:: EXERCISE PROMPT ::
Repeat the data exactly. Pictures stay out.

:: DATA FOR PROCESSING ::
=== Begin Enclosure ===

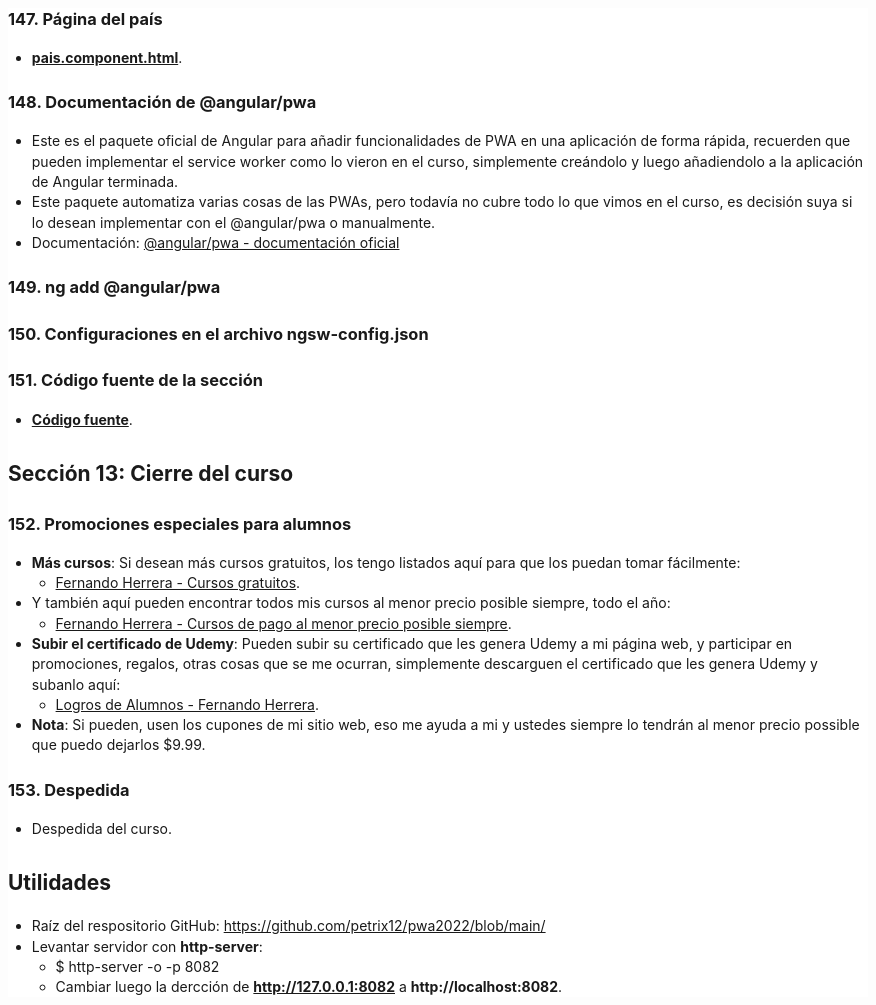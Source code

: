### 147. Página del país
+ **[pais.component.html](https://github.com/petrix12/pwa2022/blob/main/recursos/seccion12/pais.component.html)**.

### 148. Documentación de @angular/pwa
+ Este es el paquete oficial de Angular para añadir funcionalidades de PWA en una aplicación de forma rápida, recuerden que pueden implementar el service worker como lo vieron en el curso, simplemente creándolo y luego añadiendolo a la aplicación de Angular terminada.
+ Este paquete automatiza varias cosas de las PWAs, pero todavía no cubre todo lo que vimos en el curso, es decisión suya si lo desean implementar con el @angular/pwa o manualmente.
+ Documentación:
    [@angular/pwa - documentación oficial](https://angular.io/guide/service-worker-config)

### 149. ng add @angular/pwa
### 150. Configuraciones en el archivo ngsw-config.json
### 151. Código fuente de la sección
+ **[Código fuente](https://github.com/petrix12/pwa2022/blob/main/recursos/seccion12/13-paises.zip)**.


## Sección 13: Cierre del curso
### 152. Promociones especiales para alumnos
+ **Más cursos**: Si desean más cursos gratuitos, los tengo listados aquí para que los puedan tomar fácilmente:
    + [Fernando Herrera - Cursos gratuitos](https://fernando-herrera.com/#/cursos-gratis).
+ Y también aquí pueden encontrar todos mis cursos al menor precio posible siempre, todo el año:
    + [Fernando Herrera - Cursos de pago al menor precio posible siempre](https://fernando-herrera.com/#/home).
+ **Subir el certificado de Udemy**: Pueden subir su certificado que les genera Udemy a mi página web, y participar en promociones, regalos, otras cosas que se me ocurran, simplemente descarguen el certificado que les genera Udemy y subanlo aquí:
    + [Logros de Alumnos - Fernando Herrera](https://fernando-herrera.com/#/logros).
+ **Nota**: Si pueden, usen los cupones de mi sitio web, eso me ayuda a mi y ustedes siempre lo tendrán al menor precio possible que puedo dejarlos $9.99.

### 153. Despedida
+ Despedida del curso.


## Utilidades
+ Raíz del respositorio GitHub: https://github.com/petrix12/pwa2022/blob/main/
+ Levantar servidor con **http-server**:
    + $ http-server -o -p 8082
    + Cambiar luego la dercción de **http://127.0.0.1:8082** a **http://localhost:8082**.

=== End Enclosure ===

:: RESPONSE TO THE EXERCISE ::
Source code

:### 147. Página del país
+ **[pais.component.html](https://github.com/petrix12/pwa2022/blob/main/recursos/seccion12/pais.component.html)**.

### 148. Documentación de @angular/pwa
+ Este es el paquete oficial de Angular para añadir funcionalidades de PWA en una aplicación de forma rápida, recuerden que pueden implementar el service worker como lo vieron en el curso, simplemente creándolo y luego añadiendolo a la aplicación de Angular terminada.
+ Este paquete automatiza varias cosas de las PWAs, pero todavía no cubre todo lo que vimos en el curso, es decisión suya si lo desean implementar con el @angular/pwa o manualmente.
+ Documentación:
    [@angular/pwa - documentación oficial](https://angular.io/guide/service-worker-config)

### 149. ng add @angular/pwa
### 150. Configuraciones en el archivo ngsw-config.json
### 151. Código fuente de la sección
+ **[Código fuente](https://github.com/petrix12/pwa2022/blob/main/recursos/seccion12/13-paises.zip)**.


## Sección 13: Cierre del curso
### 152. Promociones especiales para alumnos
+ **Más cursos**: Si desean más cursos gratuitos, los tengo listados aquí para que los puedan tomar fácilmente:
    + [Fernando Herrera - Cursos gratuitos](https://fernando-herrera.com/#/cursos-gratis).
+ Y también aquí pueden encontrar todos mis cursos al menor precio posible siempre, todo el año:
    + [Fernando Herrera - Cursos de pago al menor precio posible siempre](https://fernando-herrera.com/#/home).
+ **Subir el certificado de Udemy**: Pueden subir su certificado que les genera Udemy a mi página web, y participar en promociones, regalos, otras cosas que se me ocurran, simplemente descarguen el certificado que les genera Udemy y subanlo aquí:
    + [Logros de Alumnos - Fernando Herrera](https://fernando-herrera.com/#/logros).
+ **Nota**: Si pueden, usen los cupones de mi sitio web, eso me ayuda a mi y ustedes siempre lo tendrán al menor precio possible que puedo dejarlos $9.99.

### 153. Despedida
+ Despedida del curso.


## Utilidades
+ Raíz del respositorio GitHub: https://github.com/petrix12/pwa2022/blob/main/
+ Levantar servidor con **http-server**:
    + $ http-server -o -p 8082
    + Cambiar luego la dercción de **http://127.0.0.1:8082** a **http://localhost:8082**.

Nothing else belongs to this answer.